# [TASK GOAL]
Which lines below contain the word "bool"? Copy each of them.

--- EXCERPTED DATA ---

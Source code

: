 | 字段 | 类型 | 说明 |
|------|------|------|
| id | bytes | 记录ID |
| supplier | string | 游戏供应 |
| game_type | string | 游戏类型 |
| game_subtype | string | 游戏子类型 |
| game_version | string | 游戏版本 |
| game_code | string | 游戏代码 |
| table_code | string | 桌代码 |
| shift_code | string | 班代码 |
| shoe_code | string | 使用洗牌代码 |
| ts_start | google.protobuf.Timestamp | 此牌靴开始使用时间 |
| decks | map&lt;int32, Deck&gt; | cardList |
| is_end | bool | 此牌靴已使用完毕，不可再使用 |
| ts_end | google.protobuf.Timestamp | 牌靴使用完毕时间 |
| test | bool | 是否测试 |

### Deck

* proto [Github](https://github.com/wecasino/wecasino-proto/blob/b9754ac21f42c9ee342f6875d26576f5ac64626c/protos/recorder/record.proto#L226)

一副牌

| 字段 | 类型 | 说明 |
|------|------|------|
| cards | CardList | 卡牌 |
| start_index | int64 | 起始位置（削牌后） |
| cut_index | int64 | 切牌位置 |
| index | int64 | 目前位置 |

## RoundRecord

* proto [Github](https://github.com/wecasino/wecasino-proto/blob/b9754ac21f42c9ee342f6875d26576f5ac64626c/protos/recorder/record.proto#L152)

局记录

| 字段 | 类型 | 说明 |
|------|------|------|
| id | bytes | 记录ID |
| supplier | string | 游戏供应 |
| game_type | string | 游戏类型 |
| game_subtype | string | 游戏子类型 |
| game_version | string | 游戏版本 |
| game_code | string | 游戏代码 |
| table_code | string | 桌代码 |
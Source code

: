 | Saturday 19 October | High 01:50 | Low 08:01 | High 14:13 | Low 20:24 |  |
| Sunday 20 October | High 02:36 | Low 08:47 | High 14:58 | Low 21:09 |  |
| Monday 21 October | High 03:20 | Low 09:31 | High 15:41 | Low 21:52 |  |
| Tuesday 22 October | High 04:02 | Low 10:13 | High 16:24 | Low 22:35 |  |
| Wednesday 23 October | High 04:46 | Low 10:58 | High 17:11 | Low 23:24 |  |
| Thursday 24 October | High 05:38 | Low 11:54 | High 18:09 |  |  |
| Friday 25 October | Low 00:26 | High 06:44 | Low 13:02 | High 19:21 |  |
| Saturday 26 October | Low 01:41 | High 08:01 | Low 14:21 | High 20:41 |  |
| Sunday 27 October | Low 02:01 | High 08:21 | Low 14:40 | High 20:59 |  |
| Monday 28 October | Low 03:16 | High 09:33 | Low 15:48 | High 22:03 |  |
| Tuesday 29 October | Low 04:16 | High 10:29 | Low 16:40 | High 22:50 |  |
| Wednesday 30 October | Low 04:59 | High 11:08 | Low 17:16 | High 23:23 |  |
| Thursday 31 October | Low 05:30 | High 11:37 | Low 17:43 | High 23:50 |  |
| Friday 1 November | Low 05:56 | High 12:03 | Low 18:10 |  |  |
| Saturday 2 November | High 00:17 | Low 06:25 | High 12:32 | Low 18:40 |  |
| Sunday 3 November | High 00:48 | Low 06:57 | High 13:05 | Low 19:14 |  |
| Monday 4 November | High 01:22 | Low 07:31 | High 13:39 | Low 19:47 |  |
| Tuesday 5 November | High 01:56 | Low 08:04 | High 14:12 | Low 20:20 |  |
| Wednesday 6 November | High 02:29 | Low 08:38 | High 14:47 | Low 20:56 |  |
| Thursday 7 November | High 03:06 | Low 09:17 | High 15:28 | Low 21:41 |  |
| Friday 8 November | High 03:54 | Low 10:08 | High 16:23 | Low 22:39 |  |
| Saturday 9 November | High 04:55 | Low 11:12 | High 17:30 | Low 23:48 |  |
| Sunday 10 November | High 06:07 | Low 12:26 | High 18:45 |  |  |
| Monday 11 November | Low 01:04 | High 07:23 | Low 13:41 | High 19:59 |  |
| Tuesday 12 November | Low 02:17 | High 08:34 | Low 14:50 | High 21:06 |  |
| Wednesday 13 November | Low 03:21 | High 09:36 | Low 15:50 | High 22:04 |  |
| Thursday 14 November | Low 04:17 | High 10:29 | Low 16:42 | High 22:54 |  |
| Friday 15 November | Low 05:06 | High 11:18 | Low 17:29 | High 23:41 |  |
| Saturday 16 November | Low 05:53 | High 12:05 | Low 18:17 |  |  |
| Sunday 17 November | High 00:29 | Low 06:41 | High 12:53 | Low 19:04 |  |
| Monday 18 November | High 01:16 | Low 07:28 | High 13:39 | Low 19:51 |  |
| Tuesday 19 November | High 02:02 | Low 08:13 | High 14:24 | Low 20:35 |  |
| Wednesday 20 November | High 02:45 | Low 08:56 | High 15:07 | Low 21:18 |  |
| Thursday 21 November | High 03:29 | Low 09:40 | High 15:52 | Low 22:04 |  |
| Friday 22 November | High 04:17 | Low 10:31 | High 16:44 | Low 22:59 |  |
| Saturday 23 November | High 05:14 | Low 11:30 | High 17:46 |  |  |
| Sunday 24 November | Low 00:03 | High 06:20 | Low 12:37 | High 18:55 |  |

---

# [ANSWER]
| is_end | bool | 此牌靴已使用完毕，不可再使用 |
| test | bool | 是否测试 |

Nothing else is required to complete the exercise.